The most common juvenile offenses that our law firm has handled in Pennsylvania and New Jersey are the following
- Assault, sexual assault and other violent crimes
- Bullying and cyberbullying
- Drug charges such as possession, manufacturing and intent to sell
- Gang activity, gang crimes and hate crimes
- Illegal search and seizure
- Juvenile DUI defense
- Juvenile sex crimes including sexting and offensive touching
- Minor in possession of alcohol and underage drinking
- Property crimes such as vandalism, theft, burglary and shoplifting
- School crimes
- Traffic violations
Juvenile Justice – Overview
The juvenile justice system isn’t the same as the adult criminal justice system and is often considered a less formal criminal court system. The goal of the juvenile system is supervision, care, and rehabilitation to ensure that the community in general is kept safe from harm, the perpetrator takes responsibility for his or her actions, and finally, to teach skills to allow the youth to become a productive member of society. While the system itself does focus on rehabilitation, it is important to understand that your son or daughter could end up in a detention facility away from your home in some situations. It is also important to understand that a juvenile record may make it difficult for your son or daughter to obtain future employment, attend college, receive financial aid, or even enter military service.

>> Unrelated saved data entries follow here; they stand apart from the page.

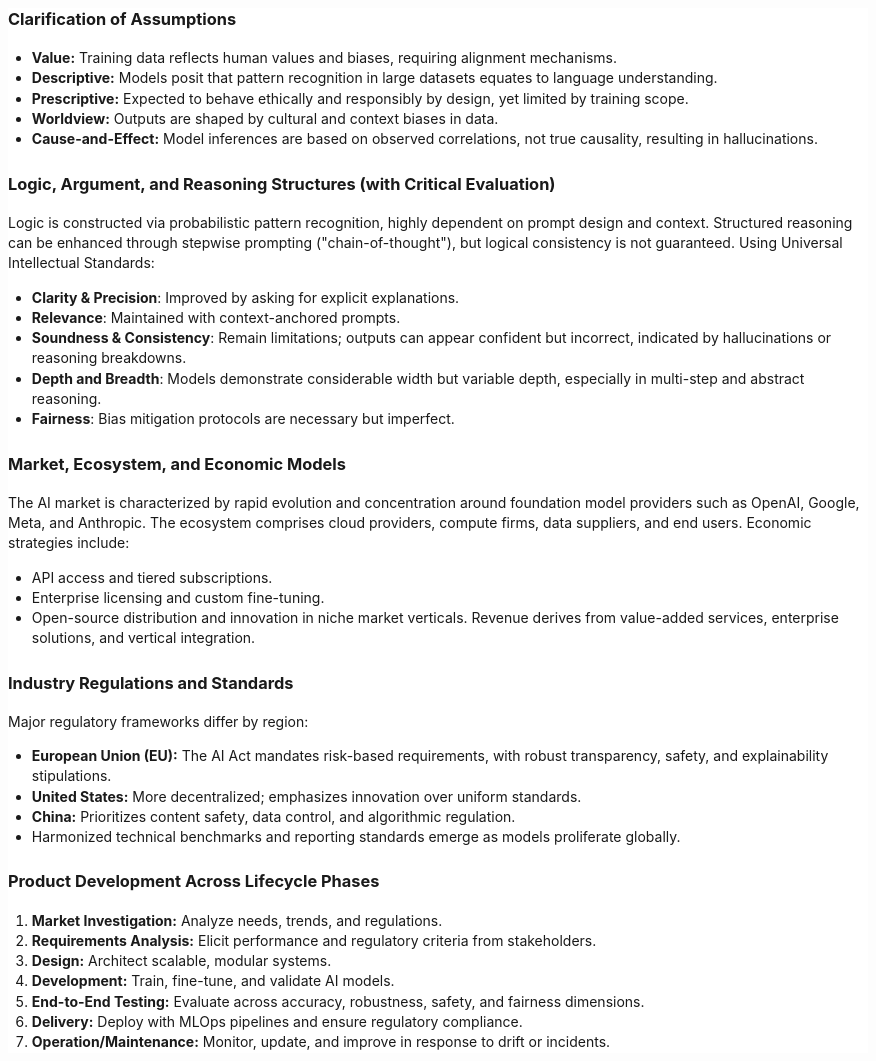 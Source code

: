 ### Clarification of Assumptions

- **Value:** Training data reflects human values and biases, requiring alignment mechanisms.
- **Descriptive:** Models posit that pattern recognition in large datasets equates to language understanding.
- **Prescriptive:** Expected to behave ethically and responsibly by design, yet limited by training scope.
- **Worldview:** Outputs are shaped by cultural and context biases in data.
- **Cause-and-Effect:** Model inferences are based on observed correlations, not true causality, resulting in hallucinations.

### Logic, Argument, and Reasoning Structures (with Critical Evaluation)

Logic is constructed via probabilistic pattern recognition, highly dependent on prompt design and context. Structured reasoning can be enhanced through stepwise prompting ("chain-of-thought"), but logical consistency is not guaranteed. Using Universal Intellectual Standards:
- **Clarity & Precision**: Improved by asking for explicit explanations.
- **Relevance**: Maintained with context-anchored prompts.
- **Soundness & Consistency**: Remain limitations; outputs can appear confident but incorrect, indicated by hallucinations or reasoning breakdowns.
- **Depth and Breadth**: Models demonstrate considerable width but variable depth, especially in multi-step and abstract reasoning.
- **Fairness**: Bias mitigation protocols are necessary but imperfect.

### Market, Ecosystem, and Economic Models

The AI market is characterized by rapid evolution and concentration around foundation model providers such as OpenAI, Google, Meta, and Anthropic. The ecosystem comprises cloud providers, compute firms, data suppliers, and end users. Economic strategies include:
- API access and tiered subscriptions.
- Enterprise licensing and custom fine-tuning.
- Open-source distribution and innovation in niche market verticals.
Revenue derives from value-added services, enterprise solutions, and vertical integration.

### Industry Regulations and Standards

Major regulatory frameworks differ by region:
- **European Union (EU):** The AI Act mandates risk-based requirements, with robust transparency, safety, and explainability stipulations.
- **United States:** More decentralized; emphasizes innovation over uniform standards.
- **China:** Prioritizes content safety, data control, and algorithmic regulation.
- Harmonized technical benchmarks and reporting standards emerge as models proliferate globally.

### Product Development Across Lifecycle Phases

1. **Market Investigation:** Analyze needs, trends, and regulations.
2. **Requirements Analysis:** Elicit performance and regulatory criteria from stakeholders.
3. **Design:** Architect scalable, modular systems.
4. **Development:** Train, fine-tune, and validate AI models.
5. **End-to-End Testing:** Evaluate across accuracy, robustness, safety, and fairness dimensions.
6. **Delivery:** Deploy with MLOps pipelines and ensure regulatory compliance.
7. **Operation/Maintenance:** Monitor, update, and improve in response to drift or incidents.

Generally, minors between the ages of 10-17 enter the juvenile justice system and not the adult criminal justice system. There are situations however where a child is accused of committing a serious criminal act, he or she may directly enter the adult criminal system or may be transferred by a judge to an adult criminal court. Read my article on decertification hearings
Following a child’s arrest, he or she is either detained or released to a guardian. If detained, there will be a hearing to determine whether he or she will remain in detention or be released. The court will schedule a hearing within 72 hours of detention and you should receive notice of that hearing in writing, over the phone, or in person. If you do not receive notice of the hearing you can provide an affidavit to your child’s probation officer stating that you were not notified. The court must then hold another hearing within 72 hours of receiving that affidavit.
The purpose of the detention hearing is to determine if your child should remain in custody. At these hearings the court must first decide if there is a reasonable basis that your child committed the crime and 2nd, whether your child must remain in detention to protect people or property in the community or to ensure their appearance at future hearings. The judge will also consider if less restrictive alternatives, such as electronic monitoring, are appropriate.
Detention Hearing Preparation
Prior to a detention hearing I always advise clients to consider other family members who would be willing to care for your child especially if you believe that there are reasons that the court may not allow them to return home. Next, make sure your child’s attorney is aware of any disabilities which may hinder your child’s ability to understand or communicate. Finally, make sure your attorney understands if your child receives any special education services. Provide a list of medications for medical conditions which may require treatment or monitoring if your child is detained.